Utilizing it space and expertise, CPW will offer two photography workshops for up to twelve students each, free of charge. “All the kids need to do is write one paragraph about what they like about photography and give us one image, either something that they took or by an artist that they admire so we can think about it a little bit before we give out the money. The kids will be able to take the workshop for free that would normally cost $275 if their parents are non-members of CPW or $250 if their parents are members,” Landman said.
“These youth programs are designed so that any of these kids coming from any circumstance can apply,” said Sarah Anthony, the CPW workshop coordinator. “The really wonderful thing about photography…is that really anyone and everyone that we have ever met that has rolled through the Center for Photography has had a life changing moment because of photography…It’s giving these kids an outlet to express themselves safely and beautifully…”
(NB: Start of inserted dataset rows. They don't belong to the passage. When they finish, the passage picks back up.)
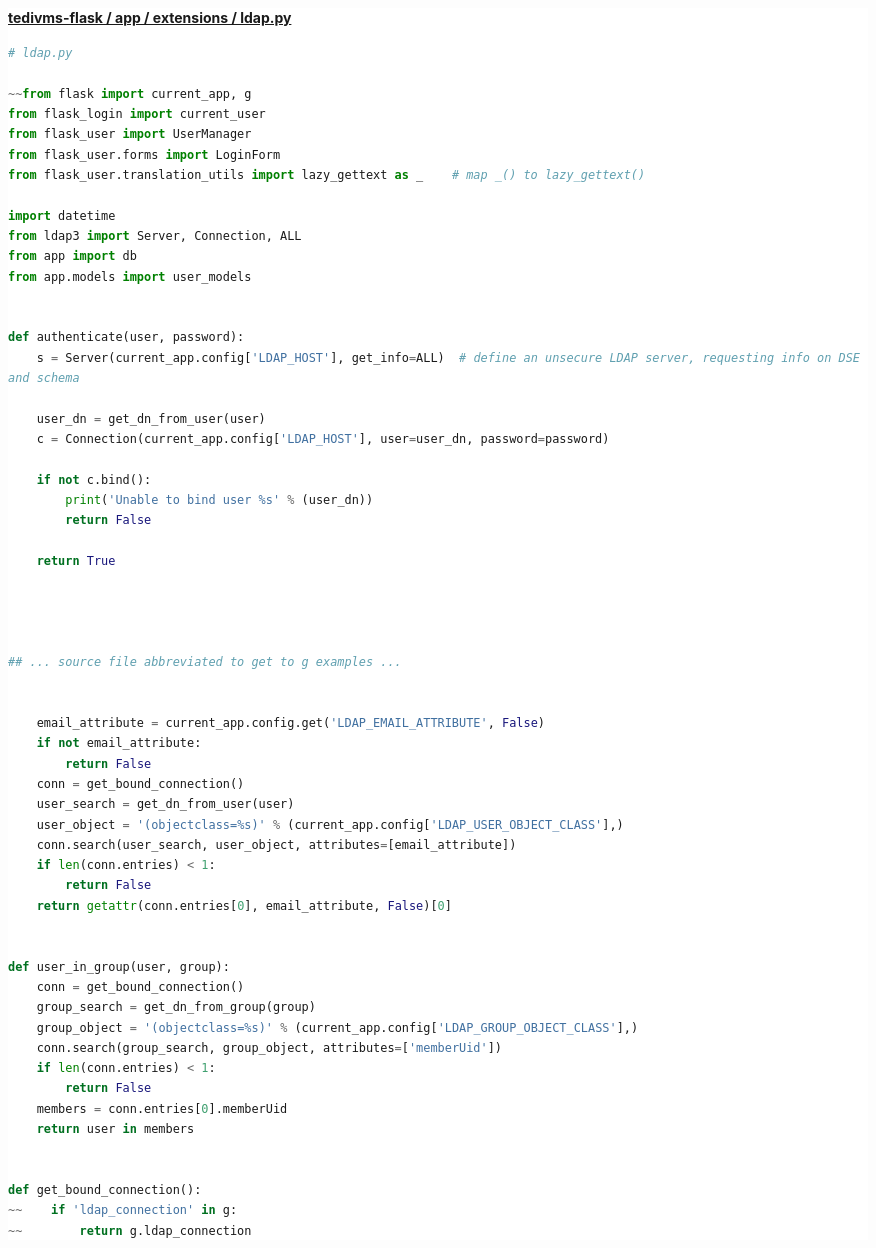 [**tedivms-flask / app / extensions / ldap.py**](https://github.com/tedivm/tedivms-flask/blob/master/app/extensions/ldap.py)

```python
# ldap.py

~~from flask import current_app, g
from flask_login import current_user
from flask_user import UserManager
from flask_user.forms import LoginForm
from flask_user.translation_utils import lazy_gettext as _    # map _() to lazy_gettext()

import datetime
from ldap3 import Server, Connection, ALL
from app import db
from app.models import user_models


def authenticate(user, password):
    s = Server(current_app.config['LDAP_HOST'], get_info=ALL)  # define an unsecure LDAP server, requesting info on DSE and schema

    user_dn = get_dn_from_user(user)
    c = Connection(current_app.config['LDAP_HOST'], user=user_dn, password=password)

    if not c.bind():
        print('Unable to bind user %s' % (user_dn))
        return False

    return True




## ... source file abbreviated to get to g examples ...


    email_attribute = current_app.config.get('LDAP_EMAIL_ATTRIBUTE', False)
    if not email_attribute:
        return False
    conn = get_bound_connection()
    user_search = get_dn_from_user(user)
    user_object = '(objectclass=%s)' % (current_app.config['LDAP_USER_OBJECT_CLASS'],)
    conn.search(user_search, user_object, attributes=[email_attribute])
    if len(conn.entries) < 1:
        return False
    return getattr(conn.entries[0], email_attribute, False)[0]


def user_in_group(user, group):
    conn = get_bound_connection()
    group_search = get_dn_from_group(group)
    group_object = '(objectclass=%s)' % (current_app.config['LDAP_GROUP_OBJECT_CLASS'],)
    conn.search(group_search, group_object, attributes=['memberUid'])
    if len(conn.entries) < 1:
        return False
    members = conn.entries[0].memberUid
    return user in members


def get_bound_connection():
~~    if 'ldap_connection' in g:
~~        return g.ldap_connection
```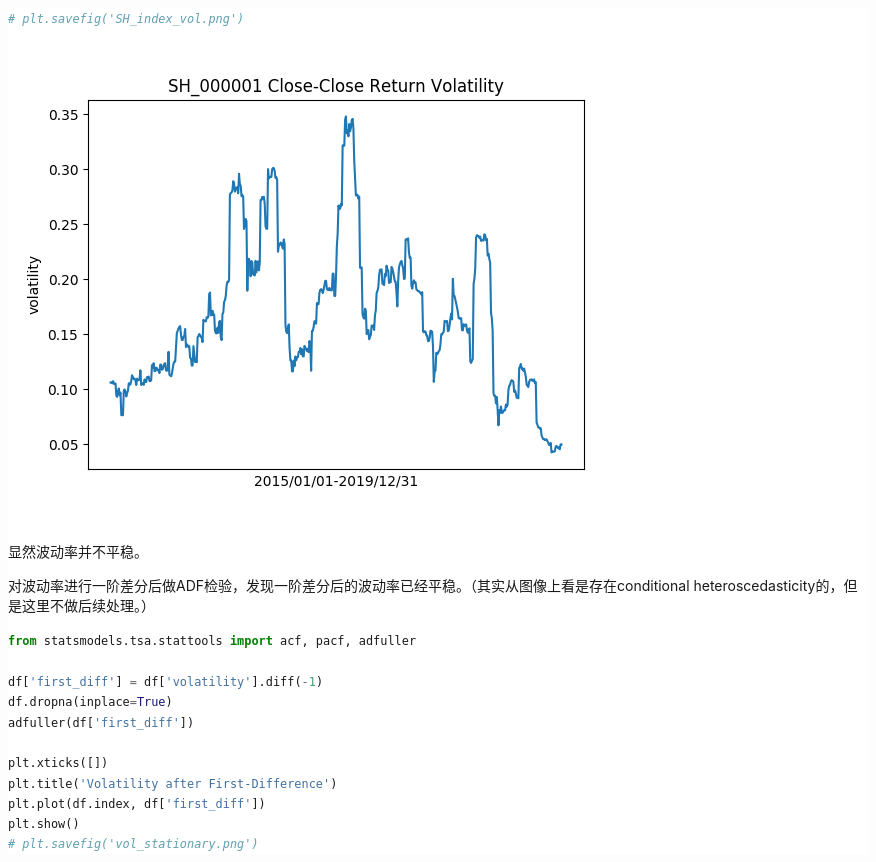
 ```python
# plt.savefig('SH_index_vol.png')
```

![30天年化波动率](SH_index_vol.png)

显然波动率并不平稳。

对波动率进行一阶差分后做ADF检验，发现一阶差分后的波动率已经平稳。（其实从图像上看是存在conditional heteroscedasticity的，但是这里不做后续处理。）

```python
from statsmodels.tsa.stattools import acf, pacf, adfuller

df['first_diff'] = df['volatility'].diff(-1)
df.dropna(inplace=True)
adfuller(df['first_diff'])

plt.xticks([])
plt.title('Volatility after First-Difference')
plt.plot(df.index, df['first_diff'])
plt.show()
# plt.savefig('vol_stationary.png')
```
Each work shop will be conducted over a four-day period from Monday through Thursday. The deadlines for the scholarships have been extended until June 26. The first workshop, Photozines and Me, with Jeannette Rodriguez-Pineda will be July 18-July 21. Lola Flash’s workshop, The Camera as Your Weapon, will be August 29-September 1. “This is something that I wanted to do for years,” says Flash, who teaches art and photography at the Green School in Williamsburg, Brooklyn. “CPW contacted me this year and asked me to be a part of it. I felt really excited when they called. I love the teenagers. It’s challenging but yet it’s the last chance that you can get them before they go out into the big world and they’re out on their own…hrough art you can teach them a lot of different life skills”
Photographer and teacher Rodriguez-Pineda is a mixed media artist and a co-founder of Hunter Photo Collective, a group of photographers based in different locales internationally. She was an Artist-in-Residence at CPW in 2010.
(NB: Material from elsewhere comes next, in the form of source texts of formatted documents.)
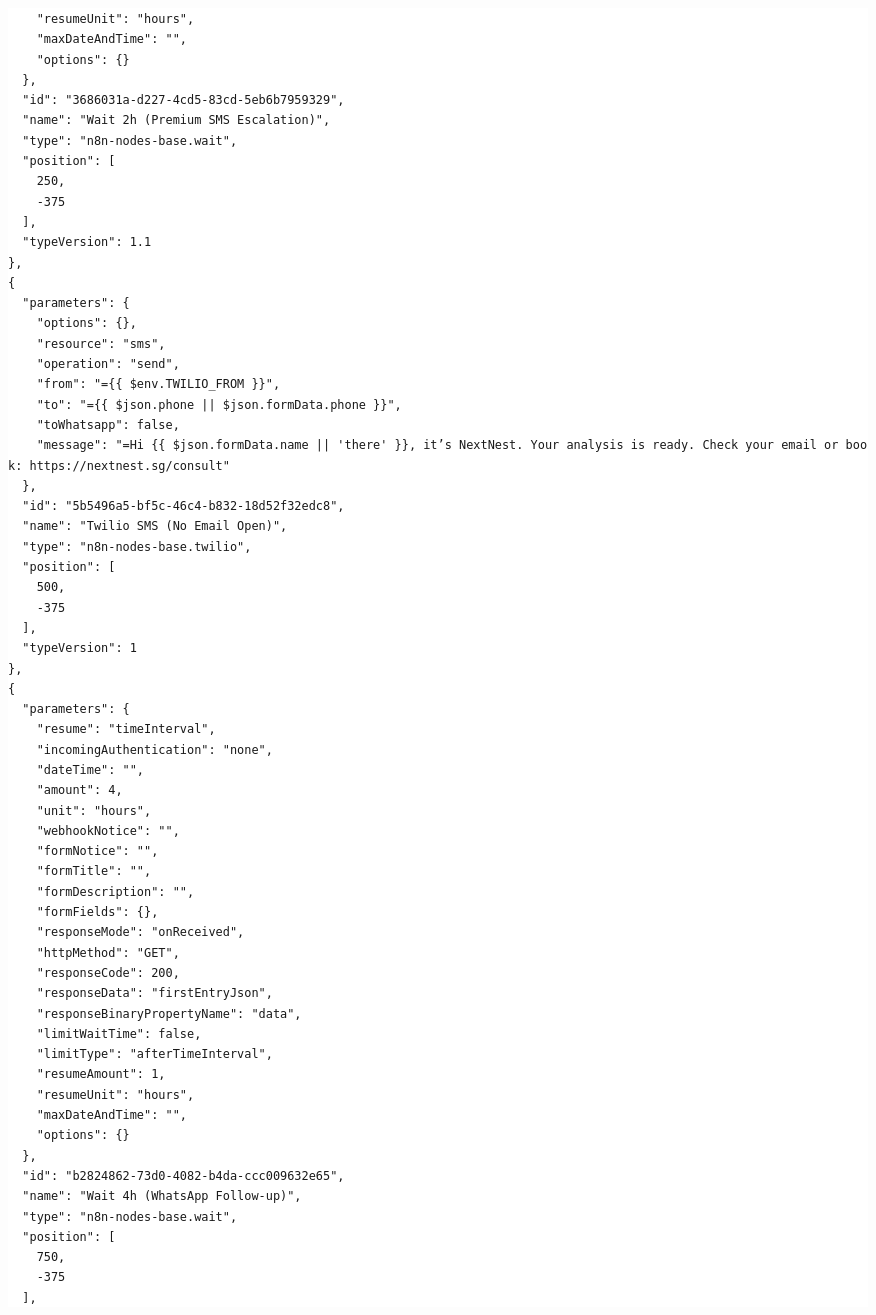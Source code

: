         "resumeUnit": "hours",
        "maxDateAndTime": "",
        "options": {}
      },
      "id": "3686031a-d227-4cd5-83cd-5eb6b7959329",
      "name": "Wait 2h (Premium SMS Escalation)",
      "type": "n8n-nodes-base.wait",
      "position": [
        250,
        -375
      ],
      "typeVersion": 1.1
    },
    {
      "parameters": {
        "options": {},
        "resource": "sms",
        "operation": "send",
        "from": "={{ $env.TWILIO_FROM }}",
        "to": "={{ $json.phone || $json.formData.phone }}",
        "toWhatsapp": false,
        "message": "=Hi {{ $json.formData.name || 'there' }}, it’s NextNest. Your analysis is ready. Check your email or book: https://nextnest.sg/consult"
      },
      "id": "5b5496a5-bf5c-46c4-b832-18d52f32edc8",
      "name": "Twilio SMS (No Email Open)",
      "type": "n8n-nodes-base.twilio",
      "position": [
        500,
        -375
      ],
      "typeVersion": 1
    },
    {
      "parameters": {
        "resume": "timeInterval",
        "incomingAuthentication": "none",
        "dateTime": "",
        "amount": 4,
        "unit": "hours",
        "webhookNotice": "",
        "formNotice": "",
        "formTitle": "",
        "formDescription": "",
        "formFields": {},
        "responseMode": "onReceived",
        "httpMethod": "GET",
        "responseCode": 200,
        "responseData": "firstEntryJson",
        "responseBinaryPropertyName": "data",
        "limitWaitTime": false,
        "limitType": "afterTimeInterval",
        "resumeAmount": 1,
        "resumeUnit": "hours",
        "maxDateAndTime": "",
        "options": {}
      },
      "id": "b2824862-73d0-4082-b4da-ccc009632e65",
      "name": "Wait 4h (WhatsApp Follow-up)",
      "type": "n8n-nodes-base.wait",
      "position": [
        750,
        -375
      ],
“We will have equipment ready and Lola is going to start very non-threatening, low key with the most basic principles of photography by doing a photogram, only to bring home the fact to those kids that you don’t need expensive equipment and you can still be creative and still be able visualize what you are feeling or thinking up,” said Landman. “We will actually have the best equipment available that Lola will also use so it’s a little bit of everything. She’s going to definitely encourage them to use their cell phones if she feels that that is their best outlet, or if they’re frustrated that they do not own a DSLR (Digital Single Lens Reflex) camera.
“CPW is a magical place, we spoke with Emily this morning and she is so excited about getting this thing going. She has such a big heart,” Landman said.
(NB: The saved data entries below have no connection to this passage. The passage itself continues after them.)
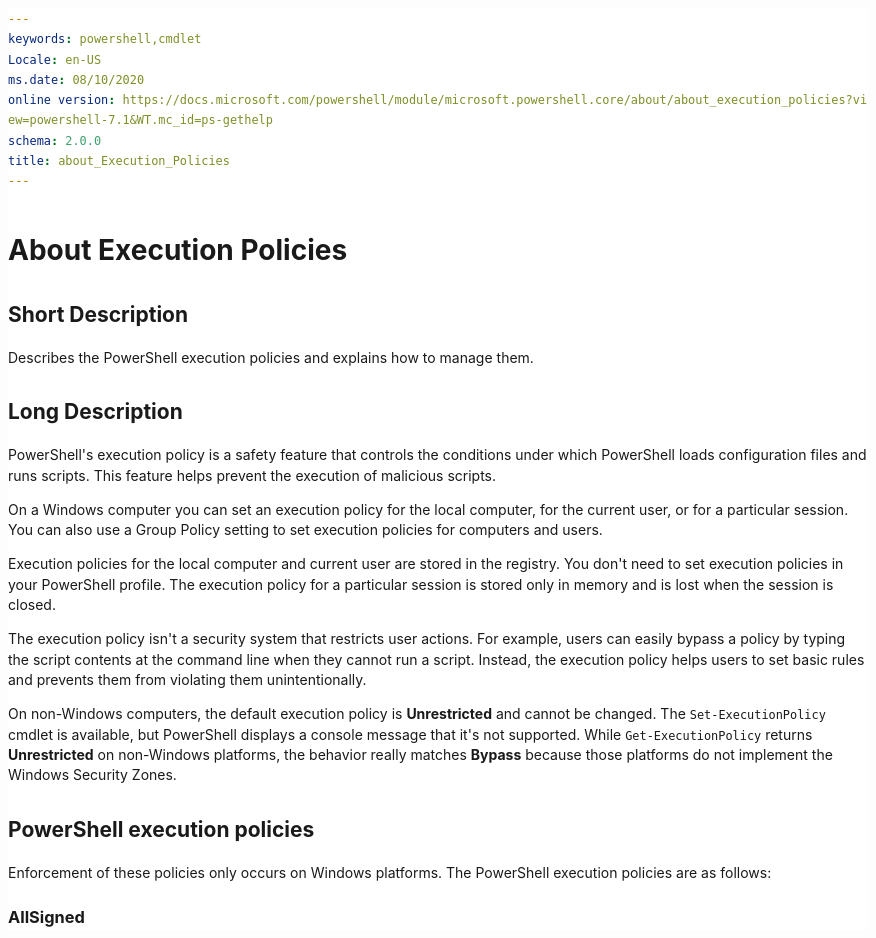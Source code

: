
 ```yaml
---
keywords: powershell,cmdlet
Locale: en-US
ms.date: 08/10/2020
online version: https://docs.microsoft.com/powershell/module/microsoft.powershell.core/about/about_execution_policies?view=powershell-7.1&WT.mc_id=ps-gethelp
schema: 2.0.0
title: about_Execution_Policies
---
```


# About Execution Policies

## Short Description
Describes the PowerShell execution policies and explains how to manage them.

## Long Description

PowerShell's execution policy is a safety feature that controls the conditions
under which PowerShell loads configuration files and runs scripts. This feature
helps prevent the execution of malicious scripts.

On a Windows computer you can set an execution policy for the local computer,
for the current user, or for a particular session. You can also use a Group
Policy setting to set execution policies for computers and users.

Execution policies for the local computer and current user are stored in the
registry. You don't need to set execution policies in your PowerShell profile.
The execution policy for a particular session is stored only in memory and is
lost when the session is closed.

The execution policy isn't a security system that restricts user actions. For
example, users can easily bypass a policy by typing the script contents at
the command line when they cannot run a script. Instead, the execution policy
helps users to set basic rules and prevents them from violating them
unintentionally.

On non-Windows computers, the default execution policy is **Unrestricted** and
cannot be changed. The `Set-ExecutionPolicy` cmdlet is available, but
PowerShell displays a console message that it's not supported. While
`Get-ExecutionPolicy` returns **Unrestricted** on non-Windows platforms, the
behavior really matches **Bypass** because those platforms do not implement the
Windows Security Zones.

## PowerShell execution policies

Enforcement of these policies only occurs on Windows platforms. The PowerShell
execution policies are as follows:

### AllSigned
The photos will be exhibited after both workshops are completed. Rodriguez-Pineda’s class will have its show July 21 and Flash’s show will be September 1st. Each exhibit will last for one day.
“Then all of their friends and family can come in and partake in the festivities and admire their work and the kids can get to talk about it and have the full experience of having their work be seen and admired in a gallery which is a totally gratifying experience all around,” said Anthony.
To take the workshop, submit at least one paragraph about why you like photography, accompanied with one image by either you or your favorite artist and email it to firstname.lastname@example.org before Sunday, June 26. Or bring it directly to the Center for Photography at Woodstock, 59 Tinker Street, Woodstock. For more information, call 845-679-9957.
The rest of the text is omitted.